Dataset entries
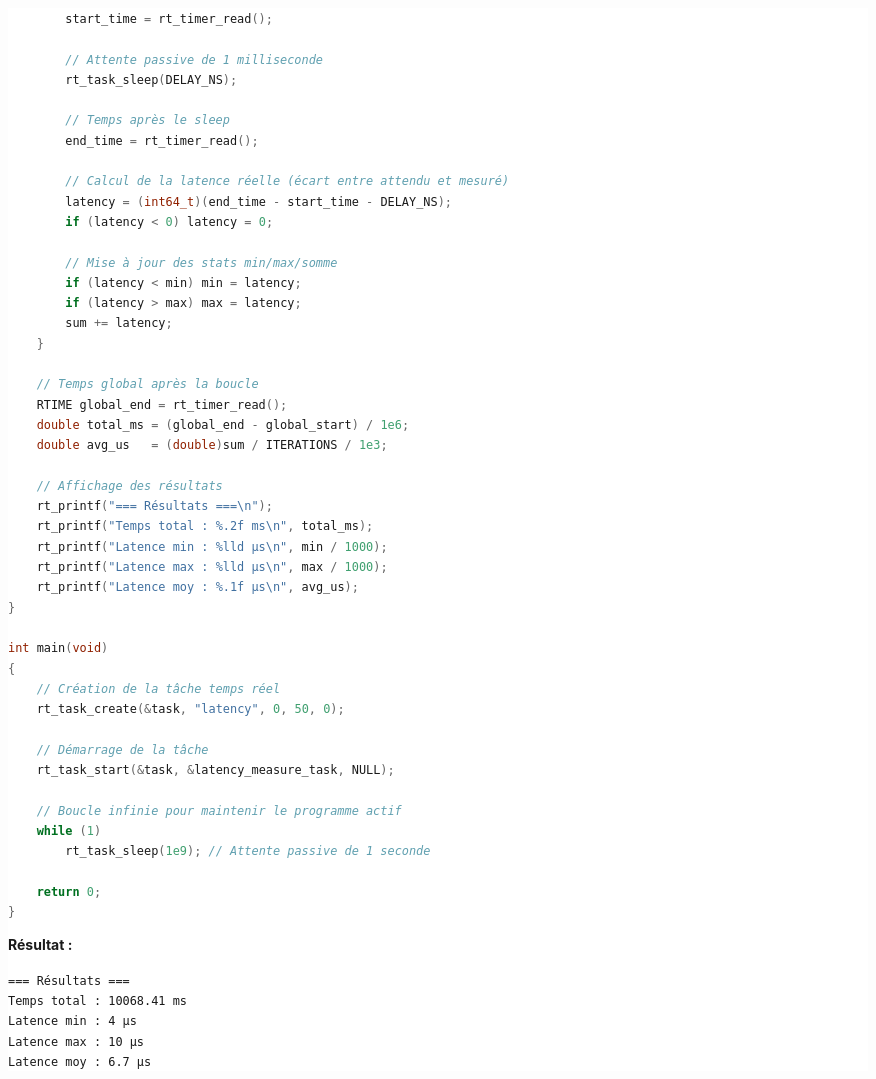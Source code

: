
 ```c
        start_time = rt_timer_read();

        // Attente passive de 1 milliseconde
        rt_task_sleep(DELAY_NS);

        // Temps après le sleep
        end_time = rt_timer_read();

        // Calcul de la latence réelle (écart entre attendu et mesuré)
        latency = (int64_t)(end_time - start_time - DELAY_NS);
        if (latency < 0) latency = 0;

        // Mise à jour des stats min/max/somme
        if (latency < min) min = latency;
        if (latency > max) max = latency;
        sum += latency;
    }

    // Temps global après la boucle
    RTIME global_end = rt_timer_read();
    double total_ms = (global_end - global_start) / 1e6;
    double avg_us   = (double)sum / ITERATIONS / 1e3;

    // Affichage des résultats
    rt_printf("=== Résultats ===\n");
    rt_printf("Temps total : %.2f ms\n", total_ms);
    rt_printf("Latence min : %lld µs\n", min / 1000);
    rt_printf("Latence max : %lld µs\n", max / 1000);
    rt_printf("Latence moy : %.1f µs\n", avg_us);
}

int main(void)
{
    // Création de la tâche temps réel
    rt_task_create(&task, "latency", 0, 50, 0);

    // Démarrage de la tâche
    rt_task_start(&task, &latency_measure_task, NULL);

    // Boucle infinie pour maintenir le programme actif
    while (1)
        rt_task_sleep(1e9); // Attente passive de 1 seconde

    return 0;
}
```

**Résultat :**

```
=== Résultats ===
Temps total : 10068.41 ms
Latence min : 4 µs
Latence max : 10 µs
Latence moy : 6.7 µs
```
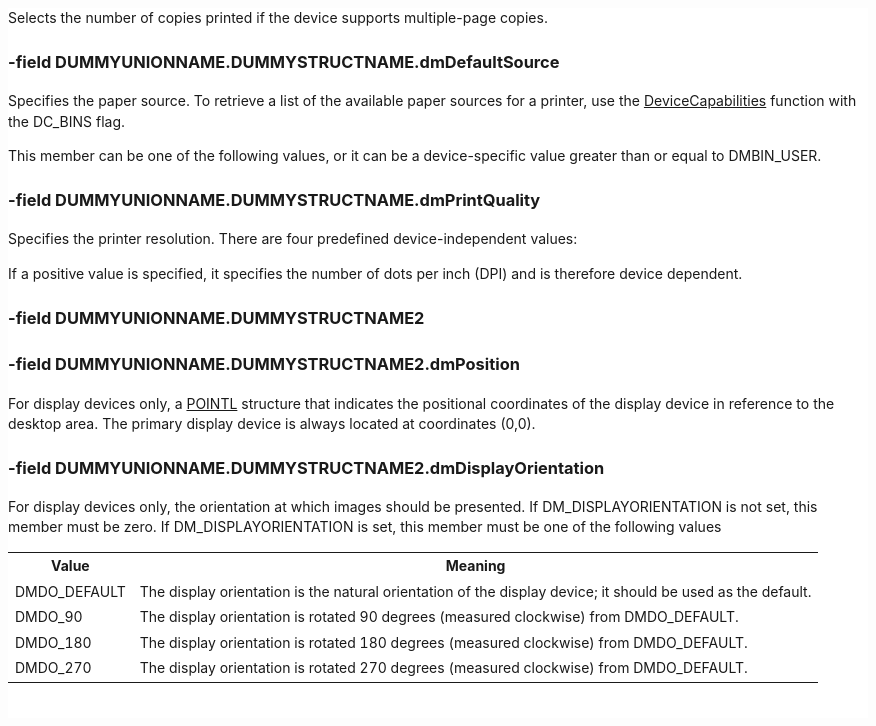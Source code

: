 Selects the number of copies printed if the device supports multiple-page copies.


### -field DUMMYUNIONNAME.DUMMYSTRUCTNAME.dmDefaultSource

Specifies the paper source. To retrieve a list of the available paper sources for a printer, use the <a href="https://msdn.microsoft.com/d7f63ef7-0a2e-47c3-9e81-6e8a6dffe9af">DeviceCapabilities</a> function with the DC_BINS flag.

This member can be one of the following values, or it can be a device-specific value greater than or equal to DMBIN_USER.

<a id="DMBIN_AUTO"></a>
<a id="dmbin_auto"></a>

### -field DUMMYUNIONNAME.DUMMYSTRUCTNAME.dmPrintQuality

Specifies the printer resolution. There are four predefined device-independent values:

<a id="DMRES_HIGH"></a>
<a id="dmres_high"></a>
If a positive value is specified, it specifies the number of dots per inch (DPI) and is therefore device dependent.


### -field DUMMYUNIONNAME.DUMMYSTRUCTNAME2

 


### -field DUMMYUNIONNAME.DUMMYSTRUCTNAME2.dmPosition

For display devices only, a <a href="https://msdn.microsoft.com/587d36c8-e81c-4256-af25-af2a82727e8d">POINTL</a> structure that indicates the positional coordinates of the display device in reference to the desktop area. The primary display device is always located at coordinates (0,0).
              


### -field DUMMYUNIONNAME.DUMMYSTRUCTNAME2.dmDisplayOrientation

For display devices only, the orientation at which images should be presented. If DM_DISPLAYORIENTATION is not set, this member must be zero. If DM_DISPLAYORIENTATION is set, this member must be one of the following values

<table>
<tr>
<th>Value</th>
<th>Meaning</th>
</tr>
<tr>
<td>DMDO_DEFAULT</td>
<td>The display orientation is the natural orientation of the display device; it should be used as the default.</td>
</tr>
<tr>
<td>DMDO_90</td>
<td>The display orientation is rotated 90 degrees (measured clockwise) from DMDO_DEFAULT.</td>
</tr>
<tr>
<td>DMDO_180</td>
<td>The display orientation is rotated 180 degrees (measured clockwise) from DMDO_DEFAULT.</td>
</tr>
<tr>
<td>DMDO_270</td>
<td>The display orientation is rotated 270 degrees (measured clockwise) from DMDO_DEFAULT.</td>
</tr>
</table>
 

◆ THE TASK ◆
Give the number of lines in the data that contain "https", with no other words.

◆ YOUR SOLUTION ◆
2